You say divided, I say diverse: Is Idle No More about factionalism or freedom?
As people frantically try to get a handle on the explosive, never-a-dull-day developments in Indian Country lately, one recent exchange in the media caught my attention: the battle to characterize and frame the semi-spontaneous events on the ground collectively known as ‘Idle No More.’
The exchange began when National Post columnist Andrew Coyne asserted the following in his Jan. 7 column, “Meeting with Harper won’t settle aboriginal people’s problems”:
“the longer Idle No More has gone on, the more it has become clear it is not so much a dispute between aboriginal Canadians and the Harper government, but between rival factions in the aboriginal community”
“Factions”— as in, ‘divided,’ or ‘split,’ or ‘to be without common purpose.’ And, depending on how it is deployed, the term can be meant to imply confusion or inconsistency on the part of those so factionalized. Read Coyne’s piece for yourself to decipher and decide his intent.
Now I can’t be sure, but it does appear that MEDIA INDIGENA’s own Hayden King has likely read Coyne’s column. In his Jan. 9 commentary (“We natives are deeply divided. There’s nothing wrong with that”) for the Globe and Mail, King notes that
“while [Indigenous peoples] share a lot of important traits, there is also much that differentiates us. … the fact that there are 60-odd unique Indigenous nations in Canada (scattered across 600 communities) is lost on Canadian punditry, media and most of the public generally.
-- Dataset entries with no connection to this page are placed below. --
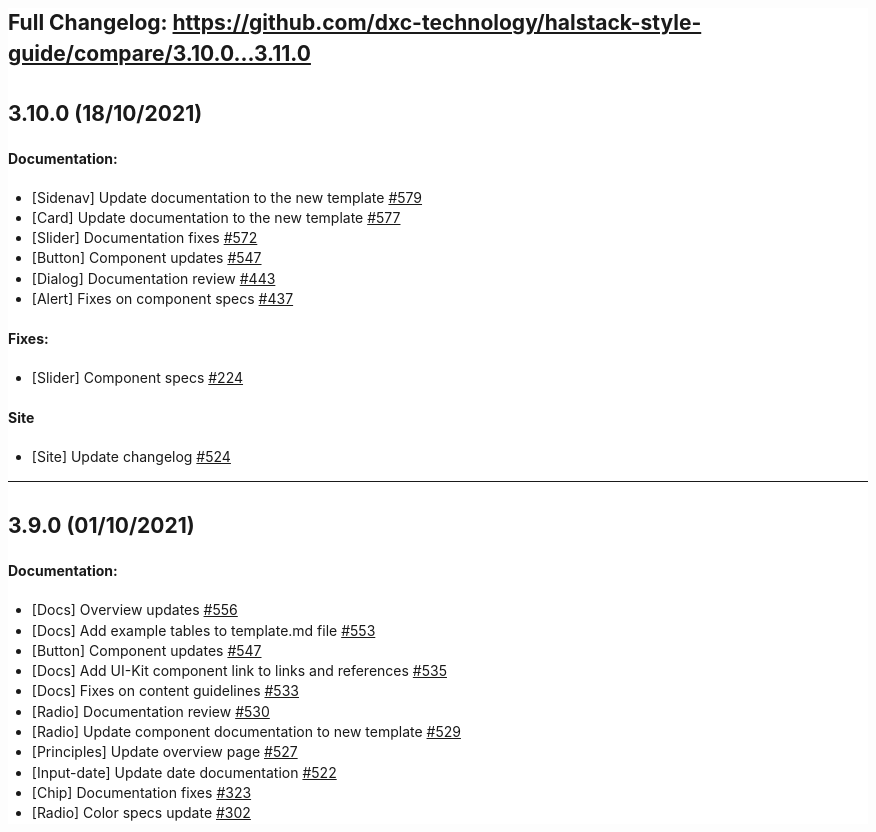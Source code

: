 **Full Changelog**: https://github.com/dxc-technology/halstack-style-guide/compare/3.10.0...3.11.0
---

## 3.10.0 (18/10/2021)

#### Documentation:

-  [Sidenav] Update documentation to the new template [#579](https://github.com/dxc-technology/halstack-style-guide/issues/579)
-  [Card] Update documentation to the new template [#577](https://github.com/dxc-technology/halstack-style-guide/issues/577)
-  [Slider] Documentation fixes [#572](https://github.com/dxc-technology/halstack-style-guide/issues/572)
-  [Button] Component updates [#547](https://github.com/dxc-technology/halstack-style-guide/issues/547)
-  [Dialog] Documentation review [#443](https://github.com/dxc-technology/halstack-style-guide/issues/443)
-  [Alert] Fixes on component specs [#437](https://github.com/dxc-technology/halstack-style-guide/issues/437)

#### Fixes:

-  [Slider] Component specs [#224](https://github.com/dxc-technology/halstack-style-guide/issues/224)

#### Site

-  [Site] Update changelog [#524](https://github.com/dxc-technology/halstack-style-guide/issues/524)

---

## 3.9.0 (01/10/2021)

#### Documentation:

-  [Docs] Overview updates [#556](https://github.com/dxc-technology/halstack-style-guide/issues/556)
-  [Docs] Add example tables to template.md file [#553](https://github.com/dxc-technology/halstack-style-guide/issues/553)
-  [Button] Component updates [#547](https://github.com/dxc-technology/halstack-style-guide/issues/547)
-  [Docs] Add UI-Kit component link to links and references [#535](https://github.com/dxc-technology/halstack-style-guide/issues/535)
-  [Docs] Fixes on content guidelines [#533](https://github.com/dxc-technology/halstack-style-guide/issues/533)
-  [Radio] Documentation review [#530](https://github.com/dxc-technology/halstack-style-guide/issues/530)
-  [Radio] Update component documentation to new template [#529](https://github.com/dxc-technology/halstack-style-guide/issues/529)
-  [Principles] Update overview page [#527](https://github.com/dxc-technology/halstack-style-guide/issues/527)
-  [Input-date] Update date documentation [#522](https://github.com/dxc-technology/halstack-style-guide/issues/522)
-  [Chip] Documentation fixes [#323](https://github.com/dxc-technology/halstack-style-guide/issues/323)
-  [Radio] Color specs update [#302](https://github.com/dxc-technology/halstack-style-guide/issues/302)

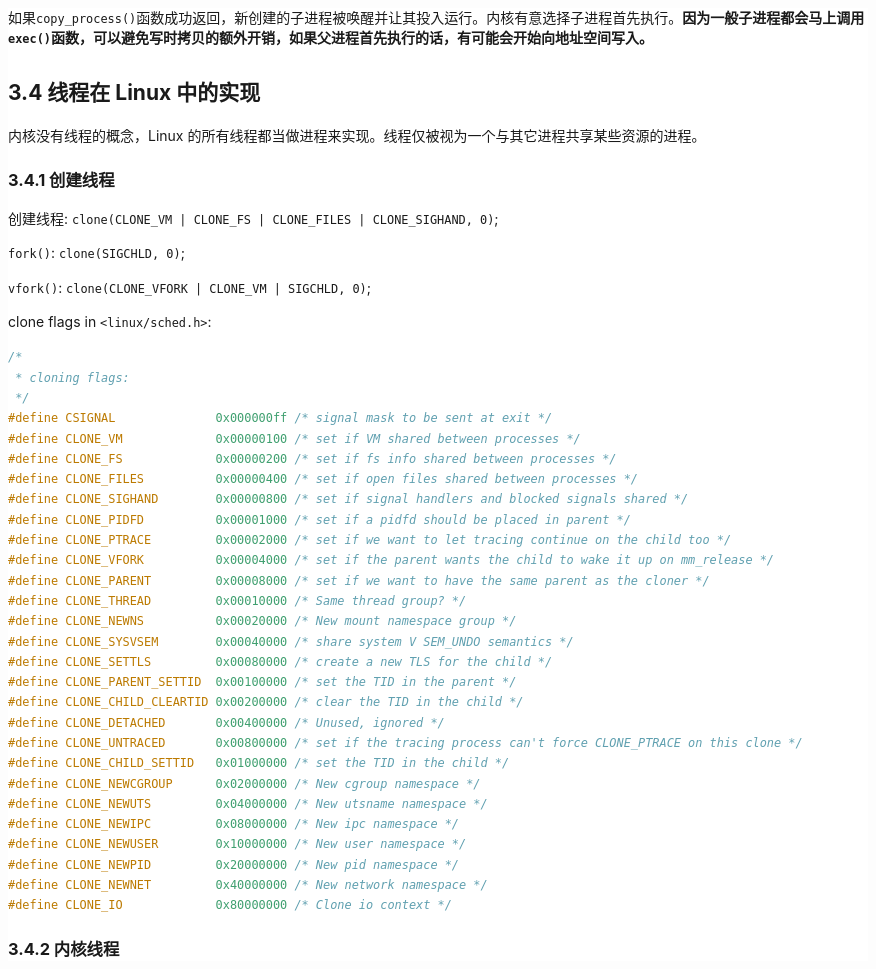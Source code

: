 如果`copy_process()`函数成功返回，新创建的子进程被唤醒并让其投入运行。内核有意选择子进程首先执行。**因为一般子进程都会马上调用`exec()`函数，可以避免写时拷贝的额外开销，如果父进程首先执行的话，有可能会开始向地址空间写入。**

## 3.4 线程在 Linux 中的实现

内核没有线程的概念，Linux 的所有线程都当做进程来实现。线程仅被视为一个与其它进程共享某些资源的进程。

### 3.4.1 创建线程

创建线程: `clone(CLONE_VM | CLONE_FS | CLONE_FILES | CLONE_SIGHAND, 0)`;

`fork()`: `clone(SIGCHLD, 0)`;

`vfork()`: `clone(CLONE_VFORK | CLONE_VM | SIGCHLD, 0)`;

clone flags in `<linux/sched.h>`:

```c
/*
 * cloning flags:
 */
#define CSIGNAL              0x000000ff /* signal mask to be sent at exit */
#define CLONE_VM             0x00000100 /* set if VM shared between processes */
#define CLONE_FS             0x00000200 /* set if fs info shared between processes */
#define CLONE_FILES          0x00000400 /* set if open files shared between processes */
#define CLONE_SIGHAND        0x00000800 /* set if signal handlers and blocked signals shared */
#define CLONE_PIDFD          0x00001000 /* set if a pidfd should be placed in parent */
#define CLONE_PTRACE         0x00002000 /* set if we want to let tracing continue on the child too */
#define CLONE_VFORK          0x00004000 /* set if the parent wants the child to wake it up on mm_release */
#define CLONE_PARENT         0x00008000 /* set if we want to have the same parent as the cloner */
#define CLONE_THREAD         0x00010000 /* Same thread group? */
#define CLONE_NEWNS          0x00020000 /* New mount namespace group */
#define CLONE_SYSVSEM        0x00040000 /* share system V SEM_UNDO semantics */
#define CLONE_SETTLS         0x00080000 /* create a new TLS for the child */
#define CLONE_PARENT_SETTID  0x00100000 /* set the TID in the parent */
#define CLONE_CHILD_CLEARTID 0x00200000 /* clear the TID in the child */
#define CLONE_DETACHED       0x00400000 /* Unused, ignored */
#define CLONE_UNTRACED       0x00800000 /* set if the tracing process can't force CLONE_PTRACE on this clone */
#define CLONE_CHILD_SETTID   0x01000000 /* set the TID in the child */
#define CLONE_NEWCGROUP      0x02000000 /* New cgroup namespace */
#define CLONE_NEWUTS         0x04000000 /* New utsname namespace */
#define CLONE_NEWIPC         0x08000000 /* New ipc namespace */
#define CLONE_NEWUSER        0x10000000 /* New user namespace */
#define CLONE_NEWPID         0x20000000 /* New pid namespace */
#define CLONE_NEWNET         0x40000000 /* New network namespace */
#define CLONE_IO             0x80000000 /* Clone io context */
```

### 3.4.2 内核线程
Recent attempts to interpret the Idle No More movement has resulted in conclusions of sudden divisions, fracturing and ‘chiefs losing control.'”
Here, King seems to be re-stating the obvious: the basic fact that, like most folks, not all Indigenous people agree on everything all the time. Some pursue one path (encompassing certain goals and/or tactics), and some pursue another. And what’s true between Indigenous peoples is also true within their ranks as well: so, not all Nehiyawak think like Haida, and not all Haida think precisely the same as other Haida.
Which, when you think about it, is kind of like how not all Canadians agree on whether to support or slam the Idle No More movement. If only they could get their acts together. I kid.
That said, I have no doubt Coyne would readily acknowledge and allow for such diversity of opinion and action among Aboriginal people, but where he clearly differs with King is on what meaning or significance to attach to those differences.